Add categories for surreal, experimental, and non‑realistic worlds in the Destination Guide
Anne Forbes
Second Life presents itself as a creative platform, but the 'Destination Guide' currently surfaces mostly lifestyle‑oriented categories (beaches, clubs, homes, shopping, photogenic regions, etc.). This unintentionally frames SL as a lifestyle simulator for new residents, even though the platform supports far more imaginative and non‑realistic content.
There is no clear place in the 'Guide' for: surreal or dreamlike environments, experimental or conceptual builds, impossible architecture, non-realistic worlds, creative experiences that don't fit in existing categories.
These spaces do exist in SL, but they're basically invisible to newcomers because the 'Guide' doesn't signal that they're part of the platform's identity.

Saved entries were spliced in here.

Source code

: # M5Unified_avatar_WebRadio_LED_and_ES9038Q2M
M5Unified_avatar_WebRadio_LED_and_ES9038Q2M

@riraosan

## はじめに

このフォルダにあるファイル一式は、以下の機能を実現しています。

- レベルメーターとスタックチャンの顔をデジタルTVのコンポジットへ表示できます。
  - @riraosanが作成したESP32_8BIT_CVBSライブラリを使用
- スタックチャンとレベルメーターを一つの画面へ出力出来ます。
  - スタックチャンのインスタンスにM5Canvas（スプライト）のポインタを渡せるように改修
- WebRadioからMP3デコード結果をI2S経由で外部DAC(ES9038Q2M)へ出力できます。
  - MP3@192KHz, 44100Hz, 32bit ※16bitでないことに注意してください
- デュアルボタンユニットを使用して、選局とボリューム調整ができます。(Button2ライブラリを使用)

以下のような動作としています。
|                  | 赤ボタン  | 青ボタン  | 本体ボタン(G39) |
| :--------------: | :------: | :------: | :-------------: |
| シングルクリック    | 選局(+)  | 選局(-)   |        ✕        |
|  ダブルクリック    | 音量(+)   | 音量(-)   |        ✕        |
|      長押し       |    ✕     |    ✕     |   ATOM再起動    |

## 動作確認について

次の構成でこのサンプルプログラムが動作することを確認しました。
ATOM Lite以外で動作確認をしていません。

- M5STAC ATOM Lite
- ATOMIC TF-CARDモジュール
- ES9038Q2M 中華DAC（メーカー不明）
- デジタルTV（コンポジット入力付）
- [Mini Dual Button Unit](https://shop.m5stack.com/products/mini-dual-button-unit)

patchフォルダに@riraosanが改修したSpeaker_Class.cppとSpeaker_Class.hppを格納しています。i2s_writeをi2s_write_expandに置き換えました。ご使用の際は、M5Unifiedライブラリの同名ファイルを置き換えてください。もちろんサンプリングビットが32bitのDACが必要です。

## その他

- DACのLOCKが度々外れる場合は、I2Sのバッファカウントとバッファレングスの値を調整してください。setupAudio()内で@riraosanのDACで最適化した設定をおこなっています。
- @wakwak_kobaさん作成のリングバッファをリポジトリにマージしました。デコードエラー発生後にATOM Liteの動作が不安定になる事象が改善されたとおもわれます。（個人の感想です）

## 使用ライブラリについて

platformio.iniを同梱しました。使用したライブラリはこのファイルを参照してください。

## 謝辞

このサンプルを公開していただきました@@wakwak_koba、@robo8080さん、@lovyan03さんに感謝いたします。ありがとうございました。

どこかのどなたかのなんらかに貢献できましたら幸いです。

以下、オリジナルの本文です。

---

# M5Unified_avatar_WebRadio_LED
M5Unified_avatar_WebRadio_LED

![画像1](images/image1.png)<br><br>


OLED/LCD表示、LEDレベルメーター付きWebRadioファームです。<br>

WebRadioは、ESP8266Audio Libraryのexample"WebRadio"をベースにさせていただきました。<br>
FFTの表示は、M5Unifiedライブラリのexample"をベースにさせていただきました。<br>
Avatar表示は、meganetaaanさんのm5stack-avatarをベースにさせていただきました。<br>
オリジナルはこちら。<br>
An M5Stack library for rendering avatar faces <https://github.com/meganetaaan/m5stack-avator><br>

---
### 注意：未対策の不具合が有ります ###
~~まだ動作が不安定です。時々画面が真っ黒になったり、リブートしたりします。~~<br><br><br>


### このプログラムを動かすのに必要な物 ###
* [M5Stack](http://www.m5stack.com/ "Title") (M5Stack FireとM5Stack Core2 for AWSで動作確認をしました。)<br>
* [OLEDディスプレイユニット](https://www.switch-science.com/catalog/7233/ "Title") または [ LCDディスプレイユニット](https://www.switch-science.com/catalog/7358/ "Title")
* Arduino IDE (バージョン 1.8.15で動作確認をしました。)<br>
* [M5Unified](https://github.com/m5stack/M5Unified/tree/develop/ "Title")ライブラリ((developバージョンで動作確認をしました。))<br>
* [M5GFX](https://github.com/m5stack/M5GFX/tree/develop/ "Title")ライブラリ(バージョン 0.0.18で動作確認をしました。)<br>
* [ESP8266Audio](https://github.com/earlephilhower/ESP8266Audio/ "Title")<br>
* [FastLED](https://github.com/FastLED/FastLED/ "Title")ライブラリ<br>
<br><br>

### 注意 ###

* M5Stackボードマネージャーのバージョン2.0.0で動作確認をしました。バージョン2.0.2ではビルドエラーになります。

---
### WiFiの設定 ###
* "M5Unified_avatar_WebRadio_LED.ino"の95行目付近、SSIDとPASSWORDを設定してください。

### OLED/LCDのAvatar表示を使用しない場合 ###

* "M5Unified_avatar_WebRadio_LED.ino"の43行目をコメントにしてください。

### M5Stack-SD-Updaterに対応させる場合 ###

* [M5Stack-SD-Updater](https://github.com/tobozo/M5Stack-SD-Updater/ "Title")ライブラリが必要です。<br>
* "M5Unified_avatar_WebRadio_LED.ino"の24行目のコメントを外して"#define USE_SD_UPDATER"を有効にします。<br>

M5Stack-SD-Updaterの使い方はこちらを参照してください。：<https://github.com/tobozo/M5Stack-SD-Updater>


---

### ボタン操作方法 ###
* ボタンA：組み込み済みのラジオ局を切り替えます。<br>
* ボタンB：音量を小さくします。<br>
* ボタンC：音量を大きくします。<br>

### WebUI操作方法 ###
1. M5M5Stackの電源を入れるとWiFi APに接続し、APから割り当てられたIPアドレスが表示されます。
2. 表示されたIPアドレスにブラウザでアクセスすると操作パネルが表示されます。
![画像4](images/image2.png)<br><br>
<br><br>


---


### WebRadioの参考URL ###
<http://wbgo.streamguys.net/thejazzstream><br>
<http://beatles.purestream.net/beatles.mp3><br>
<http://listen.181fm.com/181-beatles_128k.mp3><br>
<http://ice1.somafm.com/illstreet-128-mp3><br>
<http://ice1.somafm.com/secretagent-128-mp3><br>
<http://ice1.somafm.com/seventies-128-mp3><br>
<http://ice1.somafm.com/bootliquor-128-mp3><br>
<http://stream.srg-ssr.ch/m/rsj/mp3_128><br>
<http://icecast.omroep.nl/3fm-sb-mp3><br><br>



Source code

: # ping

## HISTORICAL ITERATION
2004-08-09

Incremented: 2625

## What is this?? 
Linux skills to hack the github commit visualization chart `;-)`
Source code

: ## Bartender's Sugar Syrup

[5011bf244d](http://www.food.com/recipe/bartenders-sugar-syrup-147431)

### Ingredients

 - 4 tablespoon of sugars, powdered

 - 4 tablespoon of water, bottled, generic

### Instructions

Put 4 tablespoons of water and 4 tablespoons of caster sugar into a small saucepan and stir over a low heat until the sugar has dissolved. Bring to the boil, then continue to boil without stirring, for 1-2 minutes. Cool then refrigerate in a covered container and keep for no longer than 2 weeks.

This isn't a criticism of existing categories, just an observation that a major creative segment of SL isn't represented.
A few new categories would make the 'Destination Guide' more accurate and more welcoming to the imaginative side of the platform.
Thanks!
Log In
Flower Caerndow
Many creative places are in the Art category under Exhibits and Installations.
Silver Starlight
I would love to see this. Good suggestion.
Rowan Amore
There are Fantasy as well as a Sci-fi, Supernatural, Cyber, etc., sections under RP communities. Not all are RP specific either.
Rosie Gray
Rowan Amore, perhaps you've hit on the main problem, that the categories Anne Forbes is talking about shouldn't be under RP specifically.
Beatrice Voxel
Rowan Amore RP should be a separate flag unto its own, as there are roleplay communities that span nearly every genre within SL. From "slice of life" modern urban roleplay to Gorean fantasy, Star Wars, Star Trek, cyberpunk, and many more, they're all over the map.
This isn't to say that many of the roleplay regions aren't stunning to look at, they're usually really well done. The problem is, they're not really for 'tourists', whereas the builds Anne Forbes refers to aren't really specific to roleplay, they're visual spaces for people to experience.